抄録
体細胞から比較的容易に個体再生を行うことができるニンジン不定胚形成系を用いて、新規な不定胚形成関連遺伝子の単離を試みた。オーキシン存在下で不定胚形成能を有するEmbryogenic Cells (EC) は、培地からのオーキシン除去により初めて不定胚を形成する。オーキシン除去処理によって発現してくる遺伝子が、不定胚形成に必要な遺伝子であると考え、オーキシン除去後に発現増加してくる遺伝子CAPSE (Cell Attachment Protein in Somatic Embryogenesis)を単離した。

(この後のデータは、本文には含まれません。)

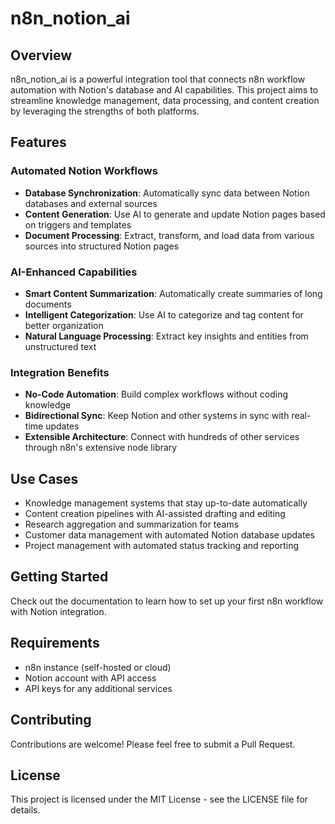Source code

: # n8n_notion_ai

## Overview
n8n_notion_ai is a powerful integration tool that connects n8n workflow automation with Notion's database and AI capabilities. This project aims to streamline knowledge management, data processing, and content creation by leveraging the strengths of both platforms.

## Features

### Automated Notion Workflows
- **Database Synchronization**: Automatically sync data between Notion databases and external sources
- **Content Generation**: Use AI to generate and update Notion pages based on triggers and templates
- **Document Processing**: Extract, transform, and load data from various sources into structured Notion pages

### AI-Enhanced Capabilities
- **Smart Content Summarization**: Automatically create summaries of long documents
- **Intelligent Categorization**: Use AI to categorize and tag content for better organization
- **Natural Language Processing**: Extract key insights and entities from unstructured text

### Integration Benefits
- **No-Code Automation**: Build complex workflows without coding knowledge
- **Bidirectional Sync**: Keep Notion and other systems in sync with real-time updates
- **Extensible Architecture**: Connect with hundreds of other services through n8n's extensive node library

## Use Cases
- Knowledge management systems that stay up-to-date automatically
- Content creation pipelines with AI-assisted drafting and editing
- Research aggregation and summarization for teams
- Customer data management with automated Notion database updates
- Project management with automated status tracking and reporting

## Getting Started
Check out the documentation to learn how to set up your first n8n workflow with Notion integration.

## Requirements
- n8n instance (self-hosted or cloud)
- Notion account with API access
- API keys for any additional services

## Contributing
Contributions are welcome! Please feel free to submit a Pull Request.

## License
This project is licensed under the MIT License - see the LICENSE file for details.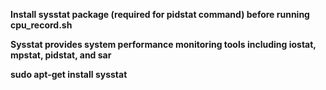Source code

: **Install sysstat package (required for pidstat command) before running cpu_record.sh**

**Sysstat provides system performance monitoring tools including iostat, mpstat, pidstat, and sar**

**sudo apt-get install sysstat**
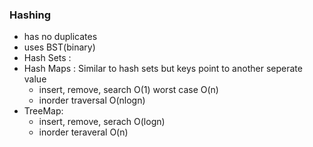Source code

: 

### Hashing
- has no duplicates
- uses BST(binary)
- Hash Sets :
- Hash Maps : Similar to  hash sets but keys point to another seperate value
	- insert, remove, search O(1)  worst case O(n)
	- inorder traversal O(nlogn)
- TreeMap:
	- insert, remove, serach O(logn)
	- inorder teraveral O(n)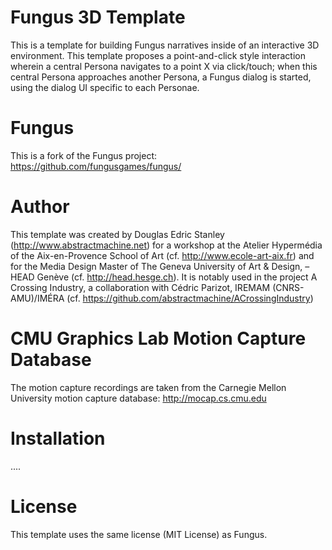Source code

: Fungus 3D Template
==================
This is a template for building Fungus narratives inside of an interactive 3D environment. This template proposes a point-and-click style interaction wherein a central Persona navigates to a point X via click/touch; when this central Persona approaches another Persona, a Fungus dialog is started, using the dialog UI specific to each Personae.

Fungus
======
This is a fork of the Fungus project:
https://github.com/fungusgames/fungus/

Author
======
This template was created by Douglas Edric Stanley (http://www.abstractmachine.net) for a workshop at the Atelier Hypermédia of the Aix-en-Provence School of Art (cf. http://www.ecole-art-aix.fr) and for the Media Design Master of The Geneva University of Art & Design, –HEAD Genève (cf. http://head.hesge.ch). It is notably used in the project A Crossing Industry, a collaboration with Cédric Parizot, IREMAM (CNRS-AMU)/IMÉRA (cf. https://github.com/abstractmachine/ACrossingIndustry)

CMU Graphics Lab Motion Capture Database 
========================================
The motion capture recordings are taken from the Carnegie Mellon University motion capture database:
http://mocap.cs.cmu.edu

Installation
============
....

License
=======
This template uses the same license (MIT License) as Fungus.

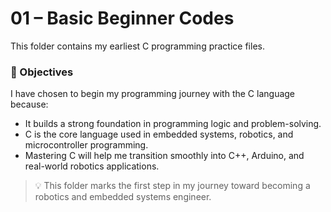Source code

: # 01 – Basic Beginner Codes

This folder contains my earliest C programming practice files.

### 📌 Objectives

I have chosen to begin my programming journey with the C language because:

- It builds a strong foundation in programming logic and problem-solving.
- C is the core language used in embedded systems, robotics, and microcontroller programming.
- Mastering C will help me transition smoothly into C++, Arduino, and real-world robotics applications.

> 💡 This folder marks the first step in my journey toward becoming a robotics and embedded systems engineer.
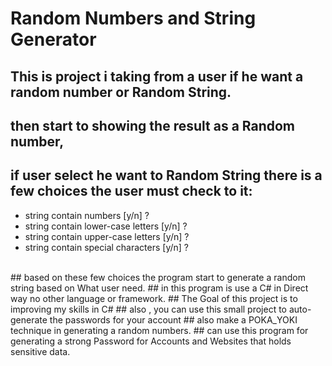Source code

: # Random Numbers and String Generator

## This is project i taking from a user if he want a random number or Random String.
## then start to showing the result as a Random number,
## if user select he want to Random String there is a few choices the user must check to it:
- string contain numbers [y/n] ? 
- string contain lower-case letters [y/n] ?
- string contain upper-case letters [y/n] ?
- string contain special characters [y/n] ?
<br>
## based on these few choices the program start to generate a random string based on What user need.
## in this program is use a C# in Direct way no other language or framework.
## The Goal of this project is to improving my skills in C# 
## also , you can use this small project to auto-generate the passwords for your account
## also make a POKA_YOKI technique in generating a random numbers.
## can use this program for generating a strong Password for Accounts and Websites that holds sensitive data.
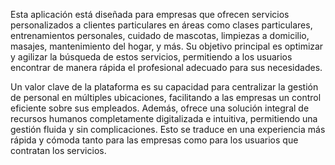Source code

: Esta aplicación está diseñada para empresas que ofrecen servicios personalizados a clientes particulares en áreas como clases particulares, entrenamientos personales, cuidado de mascotas, limpiezas a domicilio, masajes, mantenimiento del hogar, y más. Su objetivo principal es optimizar y agilizar la búsqueda de estos servicios, permitiendo a los usuarios encontrar de manera rápida el profesional adecuado para sus necesidades.

Un valor clave de la plataforma es su capacidad para centralizar la gestión de personal en múltiples ubicaciones, facilitando a las empresas un control eficiente sobre sus empleados. Además, ofrece una solución integral de recursos humanos completamente digitalizada e intuitiva, permitiendo una gestión fluida y sin complicaciones. Esto se traduce en una experiencia más rápida y cómoda tanto para las empresas como para los usuarios que contratan los servicios.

CAPSEはagglutinin domain, S-locus glycoprotein domainを有し、不定胚形成能のある細胞においてオーキシン除去により一過的に発現上昇した。CAPSEの生理的な意義を解析するため形質転換を行い、発現量が低下したcosuppression形質転換ニンジン細胞を得た。 Cosuppression形質転換cullusは通常のニンジンcallus よりも小さな細胞塊で球形の表現型を示した。またTEM / SEM観察の結果、細胞表面に存在する突起状構造を欠損していることが判明した。この形質転換細胞塊をオーキシン除去培地に移し、不定胚を誘導したところ明らかに不定胚形成に遅れが見られた。現在CAPSEの細胞接着機能と不定胚形成の関連性をさらに詳細に調べている。